Yo también hice mis pinitos de joven sobre "el mantel a cuadros"... me compré hasta un par de libros para memorizarme todas las jugadas ensayadas: yo, que en el fútbol era extremo, y goleador - un caso a Dani-, en el ajedrez me convertí en un amarrategui de mucho cuidado... me gustaba mas jugar con negras que con blancas, para practicar así las defensas sicilianas, ninzo-indias, etc...

Espero que nuestro "maestro del tablero", Iker García, conocido como el Karpov astrako, lea esta brillante entrada...

No sé si sabreis de esta pasión de nuestro recatado sektario, pero él es el que organiza, junto con otros compañeros, el torneo mas importante de Bizkaia al que acuden numerosos grandes maestros internacionales...

Anónimo dijo...

Una pregunta Mariosila, ajedrez es lo que viene en el lado opuesto del parchis????
Ya me parecia a mi que era un poco absurdo tanta pieza rara para jugar al parchis.

ikergarcia dijo...

Hombre, jugar lo que se dice jugar, muevo las piezas....algo mas de ataque que defensivo... Y sobre todo de preparar celadas...

Cuando iniciaba mi trayectoria sobre el tablero una de las primeras partidas que analizamos fue de Fischer, y a su vez fue en una fiesta de ajedrez en Bergara donde se realizo un ajedrez viviente con una partida del enfrentamiento entre el norteamericano y Spassky.
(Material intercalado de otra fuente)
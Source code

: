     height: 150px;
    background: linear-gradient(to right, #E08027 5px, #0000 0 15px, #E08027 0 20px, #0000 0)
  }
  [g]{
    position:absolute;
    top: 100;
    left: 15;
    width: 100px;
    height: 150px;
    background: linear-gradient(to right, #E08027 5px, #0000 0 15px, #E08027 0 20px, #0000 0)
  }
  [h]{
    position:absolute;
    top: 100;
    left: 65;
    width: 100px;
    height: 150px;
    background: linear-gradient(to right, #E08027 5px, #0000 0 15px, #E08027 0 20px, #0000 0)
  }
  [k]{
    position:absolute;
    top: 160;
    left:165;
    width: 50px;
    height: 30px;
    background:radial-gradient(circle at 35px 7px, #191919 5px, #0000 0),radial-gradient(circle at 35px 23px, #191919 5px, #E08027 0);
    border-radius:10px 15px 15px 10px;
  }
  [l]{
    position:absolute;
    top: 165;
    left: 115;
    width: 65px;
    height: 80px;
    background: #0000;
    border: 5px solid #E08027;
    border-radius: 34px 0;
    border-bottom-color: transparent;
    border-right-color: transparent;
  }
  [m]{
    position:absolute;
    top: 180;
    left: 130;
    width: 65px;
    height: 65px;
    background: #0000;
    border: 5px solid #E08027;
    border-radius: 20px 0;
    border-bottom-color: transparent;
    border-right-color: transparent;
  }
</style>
Pese a que era una epoca en la que se vivia el enfrentamiento Karpov-Kasparov, me quede prendado del juego de Fischer hasta el punto de aprenderme de memoria alguna de sus partidas (alla por los 90 hacia muchos excesos).

Y en lo del torneo solo ayudo en lo que puedo (cada vez menos), aunque todavia recuerdo el enfrentamiento que tuve con Topalov en unas simultaneas...El tenia 16 años y hasta hace poco era campeon del mundo.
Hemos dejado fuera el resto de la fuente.